旅行新聞新社旬刊旅行新聞2017年7月1日号掲載
インタビュアー/増田編集長
来年で創業30年になります。1988年に渡米し、ロサンゼルスでインバウンド専門のエレファントツアーを立ち上げました。日本にいた頃は、私は大学で芸術学部音楽学科作曲専攻に在籍していたので、78年に友人3人と、音楽専門書の出版社を立ち上げ、編集者として働いていました。しかし、その当時のクラシック人口は日本全国で100万人程度と、とても小さなマーケットだったので、もっと大きなマーケットで勝負したいと考えていました。

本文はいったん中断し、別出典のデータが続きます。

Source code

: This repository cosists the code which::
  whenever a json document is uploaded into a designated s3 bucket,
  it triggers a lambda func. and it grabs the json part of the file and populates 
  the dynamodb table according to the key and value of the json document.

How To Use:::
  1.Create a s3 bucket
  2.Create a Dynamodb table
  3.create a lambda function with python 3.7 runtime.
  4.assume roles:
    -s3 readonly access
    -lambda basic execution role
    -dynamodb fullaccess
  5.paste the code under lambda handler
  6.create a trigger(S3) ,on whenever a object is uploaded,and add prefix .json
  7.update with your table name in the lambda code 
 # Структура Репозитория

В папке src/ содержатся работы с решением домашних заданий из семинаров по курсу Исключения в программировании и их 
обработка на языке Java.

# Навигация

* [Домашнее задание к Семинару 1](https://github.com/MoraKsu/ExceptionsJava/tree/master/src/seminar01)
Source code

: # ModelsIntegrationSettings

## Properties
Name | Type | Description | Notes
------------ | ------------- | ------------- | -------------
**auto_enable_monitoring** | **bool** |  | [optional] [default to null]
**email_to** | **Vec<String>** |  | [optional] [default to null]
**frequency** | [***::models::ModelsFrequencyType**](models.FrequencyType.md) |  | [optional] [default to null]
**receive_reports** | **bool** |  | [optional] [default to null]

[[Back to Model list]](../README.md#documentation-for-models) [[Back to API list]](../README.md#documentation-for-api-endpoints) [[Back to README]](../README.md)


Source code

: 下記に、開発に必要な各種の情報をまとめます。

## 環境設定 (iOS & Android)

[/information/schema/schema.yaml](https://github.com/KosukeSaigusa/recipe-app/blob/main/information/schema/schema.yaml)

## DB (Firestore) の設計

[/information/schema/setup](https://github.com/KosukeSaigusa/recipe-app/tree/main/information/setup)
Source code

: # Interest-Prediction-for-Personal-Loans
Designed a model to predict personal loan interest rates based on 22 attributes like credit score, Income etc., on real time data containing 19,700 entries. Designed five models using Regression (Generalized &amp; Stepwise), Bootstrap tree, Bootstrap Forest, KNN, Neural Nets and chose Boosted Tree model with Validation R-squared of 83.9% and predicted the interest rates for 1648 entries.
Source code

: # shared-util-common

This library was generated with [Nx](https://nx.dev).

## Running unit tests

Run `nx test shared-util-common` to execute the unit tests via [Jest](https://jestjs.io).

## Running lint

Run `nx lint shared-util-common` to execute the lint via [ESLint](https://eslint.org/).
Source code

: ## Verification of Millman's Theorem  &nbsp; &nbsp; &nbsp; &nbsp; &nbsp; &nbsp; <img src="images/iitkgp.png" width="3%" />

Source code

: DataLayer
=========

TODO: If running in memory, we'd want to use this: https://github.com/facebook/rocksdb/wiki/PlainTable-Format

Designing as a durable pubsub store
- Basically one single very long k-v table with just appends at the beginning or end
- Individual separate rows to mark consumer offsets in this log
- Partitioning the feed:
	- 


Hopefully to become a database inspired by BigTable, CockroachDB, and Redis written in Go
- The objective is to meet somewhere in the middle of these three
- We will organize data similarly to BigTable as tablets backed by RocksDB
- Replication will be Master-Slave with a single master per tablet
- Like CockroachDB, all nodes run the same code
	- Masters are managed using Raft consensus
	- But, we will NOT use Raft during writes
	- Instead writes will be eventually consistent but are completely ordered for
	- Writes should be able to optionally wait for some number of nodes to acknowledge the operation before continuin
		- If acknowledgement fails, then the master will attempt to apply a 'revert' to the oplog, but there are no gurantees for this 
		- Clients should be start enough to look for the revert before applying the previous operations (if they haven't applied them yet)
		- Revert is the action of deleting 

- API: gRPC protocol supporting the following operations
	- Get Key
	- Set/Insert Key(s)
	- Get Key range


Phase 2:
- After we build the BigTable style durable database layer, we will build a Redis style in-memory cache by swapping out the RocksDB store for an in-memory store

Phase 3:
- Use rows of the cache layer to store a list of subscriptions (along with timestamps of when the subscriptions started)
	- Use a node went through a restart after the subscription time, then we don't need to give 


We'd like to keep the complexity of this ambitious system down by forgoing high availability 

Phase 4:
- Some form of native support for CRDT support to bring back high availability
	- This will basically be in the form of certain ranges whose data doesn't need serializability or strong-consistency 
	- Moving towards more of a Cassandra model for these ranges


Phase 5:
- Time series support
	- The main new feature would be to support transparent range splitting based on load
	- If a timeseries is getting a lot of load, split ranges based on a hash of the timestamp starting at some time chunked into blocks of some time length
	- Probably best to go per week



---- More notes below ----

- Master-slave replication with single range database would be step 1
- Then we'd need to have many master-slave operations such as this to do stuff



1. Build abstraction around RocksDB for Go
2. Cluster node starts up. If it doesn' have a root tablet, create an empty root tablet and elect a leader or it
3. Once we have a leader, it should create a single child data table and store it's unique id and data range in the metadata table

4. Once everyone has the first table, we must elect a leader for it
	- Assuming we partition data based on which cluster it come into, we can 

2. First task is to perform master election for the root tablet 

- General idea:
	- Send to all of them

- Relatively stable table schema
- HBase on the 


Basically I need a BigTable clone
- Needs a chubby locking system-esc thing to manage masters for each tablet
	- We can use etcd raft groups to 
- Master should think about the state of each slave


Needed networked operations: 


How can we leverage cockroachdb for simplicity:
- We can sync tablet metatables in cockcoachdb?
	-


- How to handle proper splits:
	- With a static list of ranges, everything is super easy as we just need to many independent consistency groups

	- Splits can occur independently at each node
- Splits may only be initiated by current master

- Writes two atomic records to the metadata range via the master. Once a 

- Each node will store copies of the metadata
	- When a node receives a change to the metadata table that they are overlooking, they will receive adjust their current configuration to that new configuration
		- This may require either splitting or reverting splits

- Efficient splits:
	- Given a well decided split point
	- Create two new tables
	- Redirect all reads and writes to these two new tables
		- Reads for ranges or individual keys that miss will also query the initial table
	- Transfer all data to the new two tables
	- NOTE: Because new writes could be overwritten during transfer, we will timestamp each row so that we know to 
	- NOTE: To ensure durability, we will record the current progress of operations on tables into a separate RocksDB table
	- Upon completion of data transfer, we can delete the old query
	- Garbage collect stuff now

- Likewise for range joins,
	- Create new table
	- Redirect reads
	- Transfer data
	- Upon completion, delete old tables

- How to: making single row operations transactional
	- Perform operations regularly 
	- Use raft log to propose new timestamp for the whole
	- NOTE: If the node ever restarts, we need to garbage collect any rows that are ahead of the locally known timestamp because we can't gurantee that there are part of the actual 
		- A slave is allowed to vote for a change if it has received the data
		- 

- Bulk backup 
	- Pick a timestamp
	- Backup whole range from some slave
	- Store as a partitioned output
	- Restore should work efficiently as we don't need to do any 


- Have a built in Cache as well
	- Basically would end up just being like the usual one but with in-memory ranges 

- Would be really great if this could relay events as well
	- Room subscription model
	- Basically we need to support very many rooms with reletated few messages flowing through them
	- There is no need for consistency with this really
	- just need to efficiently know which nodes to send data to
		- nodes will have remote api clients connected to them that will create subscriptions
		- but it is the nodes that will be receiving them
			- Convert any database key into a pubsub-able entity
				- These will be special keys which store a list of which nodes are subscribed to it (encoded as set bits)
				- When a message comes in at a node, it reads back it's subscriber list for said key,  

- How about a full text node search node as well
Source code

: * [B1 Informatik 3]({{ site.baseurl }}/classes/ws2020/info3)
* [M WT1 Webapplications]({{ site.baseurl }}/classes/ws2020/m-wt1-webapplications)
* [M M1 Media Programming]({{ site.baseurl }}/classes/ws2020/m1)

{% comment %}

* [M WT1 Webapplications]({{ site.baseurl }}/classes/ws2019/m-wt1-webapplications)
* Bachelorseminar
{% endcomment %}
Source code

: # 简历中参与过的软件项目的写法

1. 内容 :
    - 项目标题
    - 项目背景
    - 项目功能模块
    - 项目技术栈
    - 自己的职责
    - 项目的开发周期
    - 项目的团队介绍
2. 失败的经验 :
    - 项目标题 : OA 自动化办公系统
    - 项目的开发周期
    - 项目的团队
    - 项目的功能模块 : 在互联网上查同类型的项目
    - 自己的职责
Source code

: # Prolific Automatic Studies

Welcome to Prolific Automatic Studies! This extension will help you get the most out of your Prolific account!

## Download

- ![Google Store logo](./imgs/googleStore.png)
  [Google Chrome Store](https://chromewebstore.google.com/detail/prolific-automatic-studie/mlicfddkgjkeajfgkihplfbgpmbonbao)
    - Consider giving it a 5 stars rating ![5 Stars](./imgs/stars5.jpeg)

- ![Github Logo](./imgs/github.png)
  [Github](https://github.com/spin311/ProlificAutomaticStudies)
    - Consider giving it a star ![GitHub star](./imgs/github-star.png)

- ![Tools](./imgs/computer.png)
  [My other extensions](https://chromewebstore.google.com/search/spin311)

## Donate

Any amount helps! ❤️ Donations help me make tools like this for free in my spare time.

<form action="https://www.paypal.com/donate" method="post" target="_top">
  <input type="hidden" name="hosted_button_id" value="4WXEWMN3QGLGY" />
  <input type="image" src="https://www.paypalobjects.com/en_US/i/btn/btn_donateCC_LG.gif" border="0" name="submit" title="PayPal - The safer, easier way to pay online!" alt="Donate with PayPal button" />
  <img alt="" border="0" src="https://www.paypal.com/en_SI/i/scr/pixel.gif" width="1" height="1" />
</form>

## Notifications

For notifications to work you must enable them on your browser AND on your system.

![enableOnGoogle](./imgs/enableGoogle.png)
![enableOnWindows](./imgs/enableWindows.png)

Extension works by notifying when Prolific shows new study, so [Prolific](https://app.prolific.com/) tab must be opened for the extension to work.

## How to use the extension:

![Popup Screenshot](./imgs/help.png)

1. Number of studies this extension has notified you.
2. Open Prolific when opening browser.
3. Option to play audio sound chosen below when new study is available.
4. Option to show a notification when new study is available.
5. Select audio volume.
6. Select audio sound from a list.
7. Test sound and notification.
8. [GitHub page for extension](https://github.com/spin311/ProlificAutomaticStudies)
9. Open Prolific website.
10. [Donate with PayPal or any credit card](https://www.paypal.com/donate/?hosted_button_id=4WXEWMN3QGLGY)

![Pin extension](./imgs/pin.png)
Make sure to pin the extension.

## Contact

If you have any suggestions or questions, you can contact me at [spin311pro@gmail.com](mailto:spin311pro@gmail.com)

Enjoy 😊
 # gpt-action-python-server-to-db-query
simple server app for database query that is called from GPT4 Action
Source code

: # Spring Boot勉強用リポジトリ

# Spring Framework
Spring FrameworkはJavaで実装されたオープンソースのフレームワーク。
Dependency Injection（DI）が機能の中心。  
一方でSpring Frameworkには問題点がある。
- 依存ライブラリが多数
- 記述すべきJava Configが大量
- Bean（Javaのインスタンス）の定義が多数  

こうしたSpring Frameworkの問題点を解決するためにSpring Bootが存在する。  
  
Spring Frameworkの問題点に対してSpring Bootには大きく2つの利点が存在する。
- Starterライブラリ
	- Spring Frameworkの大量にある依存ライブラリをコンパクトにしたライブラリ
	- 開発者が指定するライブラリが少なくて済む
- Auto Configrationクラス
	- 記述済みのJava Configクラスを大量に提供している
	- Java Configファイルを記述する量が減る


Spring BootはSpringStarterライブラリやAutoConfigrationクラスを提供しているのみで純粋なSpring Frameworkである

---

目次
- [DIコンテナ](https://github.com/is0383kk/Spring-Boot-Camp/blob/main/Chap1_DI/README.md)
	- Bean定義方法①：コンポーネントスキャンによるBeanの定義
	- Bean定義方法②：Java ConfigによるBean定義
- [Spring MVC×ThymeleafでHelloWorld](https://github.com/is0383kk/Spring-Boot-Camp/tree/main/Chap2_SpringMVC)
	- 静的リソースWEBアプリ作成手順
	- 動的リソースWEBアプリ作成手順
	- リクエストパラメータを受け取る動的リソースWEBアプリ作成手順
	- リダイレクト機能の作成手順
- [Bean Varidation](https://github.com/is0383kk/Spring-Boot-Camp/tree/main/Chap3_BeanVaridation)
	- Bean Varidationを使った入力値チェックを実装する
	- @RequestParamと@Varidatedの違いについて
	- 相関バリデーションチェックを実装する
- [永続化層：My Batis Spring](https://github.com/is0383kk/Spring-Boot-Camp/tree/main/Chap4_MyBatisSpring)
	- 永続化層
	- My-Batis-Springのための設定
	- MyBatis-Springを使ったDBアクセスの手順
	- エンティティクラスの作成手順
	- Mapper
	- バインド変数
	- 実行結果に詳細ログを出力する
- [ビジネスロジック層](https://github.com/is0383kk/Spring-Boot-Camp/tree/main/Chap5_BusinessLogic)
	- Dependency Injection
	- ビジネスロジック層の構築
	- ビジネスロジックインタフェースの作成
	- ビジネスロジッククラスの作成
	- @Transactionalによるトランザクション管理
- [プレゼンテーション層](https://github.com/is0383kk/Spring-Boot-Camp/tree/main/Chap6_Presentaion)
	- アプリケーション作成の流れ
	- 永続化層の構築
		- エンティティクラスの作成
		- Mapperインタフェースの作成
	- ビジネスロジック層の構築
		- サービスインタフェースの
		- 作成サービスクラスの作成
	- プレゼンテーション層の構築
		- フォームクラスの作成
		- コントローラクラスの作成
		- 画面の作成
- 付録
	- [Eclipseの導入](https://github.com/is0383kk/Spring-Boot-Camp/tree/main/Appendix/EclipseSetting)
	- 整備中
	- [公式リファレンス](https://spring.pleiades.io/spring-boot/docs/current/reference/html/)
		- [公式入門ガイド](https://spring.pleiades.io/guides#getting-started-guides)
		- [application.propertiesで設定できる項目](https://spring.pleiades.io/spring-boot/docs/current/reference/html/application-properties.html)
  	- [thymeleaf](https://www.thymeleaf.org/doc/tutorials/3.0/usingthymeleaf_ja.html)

当時、主に五線紙を扱っていましたが、海外旅行がブームになってきた時代でもあったので、しばしば旅行ガイドブックの編集依頼も受けていました。ガイドブックの素材集めのために海外に飛び歩いている間に旅行業界に興味を持ち、〝ツーリズムに生涯をかける〟と一大決心しました。
当時、現地のオプショナルツアーには、主催旅行会社のパッケージ旅行利用客でない限り、参加することができなかったので、現地に住む友人などを訪ね個人旅行で来た人は「せっかくロサンゼルスを訪れたのに、つまらなかった」という印象を持って多くの日本人が帰国して行きました。私は、ロサンゼルスには多くの魅力あふれるアクティビティがあるのに知ってもらえないのはもったいないと感じていました。そこで受け入れ環境がないのならば、その環境を作ればいいと考え、現地で、誰でも参加できる日本語オプショナルツアーを始めました。 創業当初は、このようなビジネスモデルは存在していなかったため、好調でしたが、徐々に既存の旅行会社との摩擦が出てきました。それならば違うマーケットを狙おうと、現地に駐在しているファミリー層や中心地から離れたホテルに滞在する観光客をターゲットにすることにしました。バブルの絶頂期でもあり駐在ファミリーが日本からどんどん訪れていた時代でした。 もともと私自身が旅行業界の出身ではないため、大口クライアントを掴むことができず、FIT(個人旅行客)を中心にクチコミでファンを増やして行きました。例えば、駐在員の奥様や子供たちは、日本人同士の交流が中心で、子供たちも日本語学校に通っています。日本語でのツアーは、彼らにたいへん好評を博しました。最初は好意的でなかった日系旅行会社も、新しいマーケットを発掘した私たちの仕事を認めてくれ、今では日本で最大級の旅行会社からコンスタントに仕事をいただくまでの関係になりました。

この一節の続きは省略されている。